:: Information shown ::
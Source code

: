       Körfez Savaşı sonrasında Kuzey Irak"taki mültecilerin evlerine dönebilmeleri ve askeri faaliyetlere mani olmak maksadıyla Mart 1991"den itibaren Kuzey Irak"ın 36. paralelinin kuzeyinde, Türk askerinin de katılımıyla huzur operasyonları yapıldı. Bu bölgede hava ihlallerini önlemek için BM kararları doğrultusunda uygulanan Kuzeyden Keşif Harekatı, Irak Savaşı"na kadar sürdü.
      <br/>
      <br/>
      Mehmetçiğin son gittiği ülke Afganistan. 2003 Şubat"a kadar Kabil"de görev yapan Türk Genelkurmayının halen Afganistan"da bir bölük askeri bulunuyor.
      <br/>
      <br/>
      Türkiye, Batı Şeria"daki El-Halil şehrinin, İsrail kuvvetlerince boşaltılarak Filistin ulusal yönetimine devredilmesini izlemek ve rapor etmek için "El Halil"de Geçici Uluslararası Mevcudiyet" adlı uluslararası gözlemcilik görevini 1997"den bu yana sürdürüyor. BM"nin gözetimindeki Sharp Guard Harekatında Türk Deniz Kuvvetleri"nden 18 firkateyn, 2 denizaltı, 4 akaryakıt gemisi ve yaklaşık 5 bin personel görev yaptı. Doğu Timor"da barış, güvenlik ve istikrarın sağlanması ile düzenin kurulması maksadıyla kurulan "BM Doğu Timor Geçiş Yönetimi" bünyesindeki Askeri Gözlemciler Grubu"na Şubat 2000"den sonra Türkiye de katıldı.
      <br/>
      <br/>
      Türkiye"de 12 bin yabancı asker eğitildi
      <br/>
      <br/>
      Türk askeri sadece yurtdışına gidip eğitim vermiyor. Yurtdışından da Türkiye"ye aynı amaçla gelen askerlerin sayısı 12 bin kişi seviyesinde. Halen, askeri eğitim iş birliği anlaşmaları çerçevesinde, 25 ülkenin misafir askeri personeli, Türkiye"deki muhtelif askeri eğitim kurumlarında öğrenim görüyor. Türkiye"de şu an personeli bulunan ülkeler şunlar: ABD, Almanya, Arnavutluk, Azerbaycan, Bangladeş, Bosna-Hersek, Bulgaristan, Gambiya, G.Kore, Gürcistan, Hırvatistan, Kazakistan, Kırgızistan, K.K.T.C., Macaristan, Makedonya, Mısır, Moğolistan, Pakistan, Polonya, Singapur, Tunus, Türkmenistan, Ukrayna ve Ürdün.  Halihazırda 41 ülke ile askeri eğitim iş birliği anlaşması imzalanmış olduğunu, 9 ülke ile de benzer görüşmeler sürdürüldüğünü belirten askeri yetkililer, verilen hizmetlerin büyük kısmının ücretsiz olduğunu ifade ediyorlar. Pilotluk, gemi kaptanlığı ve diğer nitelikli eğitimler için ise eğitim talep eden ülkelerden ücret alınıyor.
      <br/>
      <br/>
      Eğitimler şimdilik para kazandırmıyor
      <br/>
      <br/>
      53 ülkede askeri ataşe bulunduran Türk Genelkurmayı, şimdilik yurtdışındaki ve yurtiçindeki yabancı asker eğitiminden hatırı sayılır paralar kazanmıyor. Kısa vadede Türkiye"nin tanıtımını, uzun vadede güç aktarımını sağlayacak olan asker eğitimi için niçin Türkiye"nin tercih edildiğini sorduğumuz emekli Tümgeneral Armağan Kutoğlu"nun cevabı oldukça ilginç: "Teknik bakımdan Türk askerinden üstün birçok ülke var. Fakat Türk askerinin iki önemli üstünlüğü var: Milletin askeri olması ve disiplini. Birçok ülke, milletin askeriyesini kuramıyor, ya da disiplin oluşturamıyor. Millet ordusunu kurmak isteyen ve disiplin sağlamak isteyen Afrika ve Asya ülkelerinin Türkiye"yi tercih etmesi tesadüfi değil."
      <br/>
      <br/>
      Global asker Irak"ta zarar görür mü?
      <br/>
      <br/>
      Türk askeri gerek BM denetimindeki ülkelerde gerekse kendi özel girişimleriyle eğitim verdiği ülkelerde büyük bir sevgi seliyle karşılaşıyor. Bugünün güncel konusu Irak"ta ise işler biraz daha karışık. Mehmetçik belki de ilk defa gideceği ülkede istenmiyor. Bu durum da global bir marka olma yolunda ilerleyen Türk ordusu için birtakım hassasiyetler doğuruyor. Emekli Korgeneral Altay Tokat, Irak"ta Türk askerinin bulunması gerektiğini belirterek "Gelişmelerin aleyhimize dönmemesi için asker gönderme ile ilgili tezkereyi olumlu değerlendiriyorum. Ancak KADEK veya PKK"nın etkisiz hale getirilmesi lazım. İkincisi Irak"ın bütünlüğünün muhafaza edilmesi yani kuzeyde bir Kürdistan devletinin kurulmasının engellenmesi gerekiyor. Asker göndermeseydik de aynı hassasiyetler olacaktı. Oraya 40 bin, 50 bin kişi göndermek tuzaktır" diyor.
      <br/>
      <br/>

:: Problem requirements ::
Your answer must be one number: how many lines of the entries hold the string "kadar".

:: Your response ::
2